Entsprechend störanfällig waren die Geschäfte der Westeuropäer – das galt vor allem für Deutschland. Alles nachzulesen in meiner VWL-Diplomarbeit aus dem Jahr 1988. Die Schlussbemerkung über die Wirkung der Embargo-Politik will ich Euch nicht vorenthalten, weil man sie recht schön mit der aktuellen Lage vergleichen kann.

Abhängigkeiten sind nicht notwendigerweise Verwundbarkeiten, und selbst Verwundbarkeiten bieten keine Gewähr für den Erfolg von Wirtschaftssanktionen. In der Politik wurden Anfang der 1980er Jahre die Möglichkeiten von Wirtschaftssanktionen überschätzt. Gerade durch die größten Rohstoffvorkommen der Welt besaß die Sowjetunion und besitzt Russland auch ein Stück Unabhängigkeit.

„Und wenn es darauf ankommt, vollzieht sich diese Unabhängigkeit und Selbständigkeit auch auf dem technologischen Sektor. Einige Erdgaspipelines hat die UDSSR ohne westliche Hilfe fertiggestellt“, schrieb ich 1988.
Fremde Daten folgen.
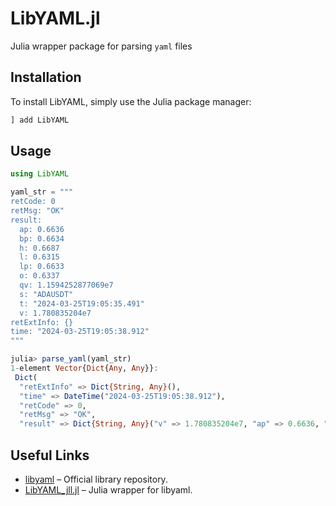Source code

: # LibYAML.jl 

Julia wrapper package for parsing `yaml` files

## Installation

To install LibYAML, simply use the Julia package manager:

```julia
] add LibYAML
```

## Usage
```julia
using LibYAML

yaml_str = """
retCode: 0
retMsg: "OK"
result:
  ap: 0.6636
  bp: 0.6634
  h: 0.6687
  l: 0.6315
  lp: 0.6633
  o: 0.6337
  qv: 1.1594252877069e7
  s: "ADAUSDT"
  t: "2024-03-25T19:05:35.491"
  v: 1.780835204e7
retExtInfo: {}
time: "2024-03-25T19:05:38.912"
"""

julia> parse_yaml(yaml_str)
1-element Vector{Dict{Any, Any}}:
 Dict(
  "retExtInfo" => Dict{String, Any}(),
  "time" => DateTime("2024-03-25T19:05:38.912"),
  "retCode" => 0,
  "retMsg" => "OK",
  "result" => Dict{String, Any}("v" => 1.780835204e7, "ap" => 0.6636, "o" => 0.6337, "t" => DateTime("2024-03-25T19:05:35.491"), "qv" => 1.1594252877069e7, "bp" => 0.6634, "l" => 0.6315, "lp" => 0.6633, "h" => 0.6687, "s" => "ADAUSDT"…))
```

## Useful Links

- [libyaml](https://github.com/yaml/libyaml) – Official library repository.  
- [LibYAML_jll.jl](https://github.com/JuliaBinaryWrappers/LibYAML_jll.jl) – Julia wrapper for libyaml.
Der Ost-West-Handel eigne sich nicht als Reservespieler der Außenpolitik, er ist kein politisches Wundermittel und kein schlagkräftige Druckmittel. Geschädigt wurden vor allem Unternehmen wie Mannesmann, die Ruhrgas AG und viele mittelständische Unternehmen in Deutschland, die Spezialwerkzeuge, Maschinen und Komponenten für die Energieprojekte der Sowjetunion liefern sollten. Politisch ist das Embargo verpufft.

Auch jetzt entwickelt sich ein ähnliches Szenario: Die Sanktionspolitik der USA gegenüber Moskau achtet sehr genau darauf, wie Drittstaaten gegenüber Russland handeln und droht mit Strafen, wie beim Streit um die Ostssee-Pipeline.

Schaut man sich die wirtschaftlichen Verflechtungen der USA mit Russland etwas genauer an, so zählen amerikanische Unternehmen zu den größten Investoren in Russland mit einem Wert von rund 39 Milliarden Dollar.

Diese Geschäfte würde Trump nie in Frage stellen. Er weiß, wie schwach die Exportgeschäfte seines Landes laufen. Kaum Gewinne durch Güterexporte; nur landwirtschaftliche Massengüter wie Soja, Weizen und Mais können punkten beim US-Export; starkes Anwachsen der Off-Shore-Profite der amerikanischen Firmen vor allem in den Zentren der Steuervermeidung (Vulgärkapitalismus); Einkommen aus Verwertung geistigen Eigentums (Lizenzen und Patente, die sie aber nicht in der heimischen Produktion umsetzen können, die ist marode); diese Potenziale können das Handelsdefizit mit Gütern nicht aufwiegen.

Wenn die USA Sanktionen gegen Russland fordert, dann immer auf Kosten europäischer Firmen. So war es in den 1980er Jahren und so ist es heute.